Lovecraftian Thing a Day No.277: Doctor Who - A History of the Universe


Today's entry kicks off a short series which looks at how Lovecraft and the Cthulhu Mythos have wended their way into a number of intellectual properties demonstrating - by way of Philip Jose Farmer's Wold Newton family - that potentially all sci-fi/fantasy/horror/genre properties are part of Lovecraft's fictive universe, ergo Lovecraft pretty much invented modern genre media!

Doctor Who presented me with my first genuine experience of horror when, at around the age of 5, I was terrified by the (appropriately Lovecraftian) sight of giant maggots squirming in a pool of glowing green slime in tne classic Pertwee era story The Green Death. I have been a fan of Doctor Who since (or at least classic Who - of the new guard, I only really liked Matt Smith; Capaldi should have been amazing, but his tenure has been blighted by poor writing, bad characterisation, and terrible stories).

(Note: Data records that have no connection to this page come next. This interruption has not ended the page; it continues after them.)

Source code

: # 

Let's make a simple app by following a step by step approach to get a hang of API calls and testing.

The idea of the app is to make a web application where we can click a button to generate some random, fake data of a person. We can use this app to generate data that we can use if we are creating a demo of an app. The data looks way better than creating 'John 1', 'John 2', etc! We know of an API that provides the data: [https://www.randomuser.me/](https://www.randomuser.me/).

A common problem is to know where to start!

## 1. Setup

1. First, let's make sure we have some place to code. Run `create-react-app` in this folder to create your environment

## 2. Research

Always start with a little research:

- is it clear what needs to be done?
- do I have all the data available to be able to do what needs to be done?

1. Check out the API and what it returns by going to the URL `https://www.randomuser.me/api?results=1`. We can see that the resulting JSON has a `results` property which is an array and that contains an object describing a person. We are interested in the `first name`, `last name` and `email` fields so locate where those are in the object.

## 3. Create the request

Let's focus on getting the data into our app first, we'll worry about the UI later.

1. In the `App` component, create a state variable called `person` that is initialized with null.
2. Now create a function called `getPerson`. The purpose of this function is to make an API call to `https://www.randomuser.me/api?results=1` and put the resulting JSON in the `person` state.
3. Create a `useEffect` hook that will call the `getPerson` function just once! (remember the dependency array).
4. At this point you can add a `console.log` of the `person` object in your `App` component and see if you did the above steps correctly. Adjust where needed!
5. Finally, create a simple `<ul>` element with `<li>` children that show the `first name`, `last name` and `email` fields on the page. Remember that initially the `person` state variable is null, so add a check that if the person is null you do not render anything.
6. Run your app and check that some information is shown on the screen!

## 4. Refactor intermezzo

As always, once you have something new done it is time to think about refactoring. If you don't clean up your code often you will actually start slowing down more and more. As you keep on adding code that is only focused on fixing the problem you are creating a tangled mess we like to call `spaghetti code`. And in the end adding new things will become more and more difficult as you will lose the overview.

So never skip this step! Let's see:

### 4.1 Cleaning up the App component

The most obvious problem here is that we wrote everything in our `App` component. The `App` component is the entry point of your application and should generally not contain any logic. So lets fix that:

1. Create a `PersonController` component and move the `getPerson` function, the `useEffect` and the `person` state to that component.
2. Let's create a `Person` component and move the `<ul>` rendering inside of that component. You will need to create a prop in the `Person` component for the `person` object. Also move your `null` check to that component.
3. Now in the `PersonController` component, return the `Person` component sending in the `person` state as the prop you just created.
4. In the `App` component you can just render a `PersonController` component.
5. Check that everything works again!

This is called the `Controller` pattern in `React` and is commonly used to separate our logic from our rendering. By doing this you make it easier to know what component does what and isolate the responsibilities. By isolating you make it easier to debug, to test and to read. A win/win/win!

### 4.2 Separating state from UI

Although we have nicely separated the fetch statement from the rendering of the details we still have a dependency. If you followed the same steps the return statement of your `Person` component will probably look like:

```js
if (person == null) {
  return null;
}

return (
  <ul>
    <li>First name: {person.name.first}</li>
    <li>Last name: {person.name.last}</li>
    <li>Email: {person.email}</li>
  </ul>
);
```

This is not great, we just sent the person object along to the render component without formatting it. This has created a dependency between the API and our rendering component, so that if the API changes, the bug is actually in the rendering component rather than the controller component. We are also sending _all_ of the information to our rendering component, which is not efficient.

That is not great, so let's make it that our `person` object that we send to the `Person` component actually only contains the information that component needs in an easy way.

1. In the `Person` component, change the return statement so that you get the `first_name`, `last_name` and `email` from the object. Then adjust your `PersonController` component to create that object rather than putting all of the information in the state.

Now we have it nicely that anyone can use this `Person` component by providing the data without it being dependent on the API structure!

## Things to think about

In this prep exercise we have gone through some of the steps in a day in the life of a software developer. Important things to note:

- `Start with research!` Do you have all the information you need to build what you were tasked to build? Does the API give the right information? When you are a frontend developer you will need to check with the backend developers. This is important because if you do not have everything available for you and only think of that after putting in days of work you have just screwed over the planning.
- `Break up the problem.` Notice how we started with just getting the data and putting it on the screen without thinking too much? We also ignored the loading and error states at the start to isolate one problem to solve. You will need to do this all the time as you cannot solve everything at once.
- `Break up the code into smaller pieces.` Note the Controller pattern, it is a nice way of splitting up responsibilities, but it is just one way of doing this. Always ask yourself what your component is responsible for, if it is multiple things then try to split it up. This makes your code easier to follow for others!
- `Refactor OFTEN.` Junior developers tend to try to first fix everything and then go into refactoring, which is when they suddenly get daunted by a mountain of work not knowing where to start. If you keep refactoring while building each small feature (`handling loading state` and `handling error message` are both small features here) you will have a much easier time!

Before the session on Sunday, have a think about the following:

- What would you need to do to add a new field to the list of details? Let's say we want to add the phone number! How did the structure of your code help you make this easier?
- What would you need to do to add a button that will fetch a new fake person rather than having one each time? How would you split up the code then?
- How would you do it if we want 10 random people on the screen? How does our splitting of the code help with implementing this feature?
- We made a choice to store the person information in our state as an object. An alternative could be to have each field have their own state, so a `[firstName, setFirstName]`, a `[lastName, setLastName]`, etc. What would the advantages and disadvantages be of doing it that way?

Perhaps controversially, Sylvester McCoy's 7th Doctor is my favourite - and not in some ironic, hipsterish way. Whilst McCoy's inhabiting of the Doctor's role got off to a very shaky start (to say the least), later stories re-instantiated the dark storylines of earlier incarnations, during which McCoy's previously-impish Doctor transformed into a brooding, master-manipulator playing out a dangerous game on a cosmic stage in which, effectively, he was opposing Old One-like beings. The Lovecraft connection was made explicit in the licenced novels which continued the 7th Doctor's story in the aftermath of the tv series cancellation (more of which in later posts). Today's offering - Lance Parkin's Doctor Who: A History of the Universe - consolidates and systematises various of these sources to provide a timeline for the Whovian universe, the centre of which, as revealed in the early chapters of the book, is the Doctor's ongoing campaign against the alien cosmic evil of Yog-Sothoth, Hastur, Azathoth, Shub-Niggurath, Dagon and the like. These elements have also been occasionally worked into new Who: The Infinite Quest - an animated series produced for the BBC and starring David Tennant - makes explicit reference to 'the Great Old Ones'; I also seem to recall that the Great Intelligence, which in the 7th Doctor novels is identified with Yog-Sothoth, is given the appropriate appellation of 'Eater of Souls' in one episode of the revived tv series. There were also a few Lovecraftian elements to Lovecraftian in the Torchwood spin-off. In any case, you will be able to find plenty of online discussion regarding the Lovecraft-Whovian connection elsewhere, but the Parkin volume firmly positions both Whovian and Lovecraftian iniverse as occupying the same space.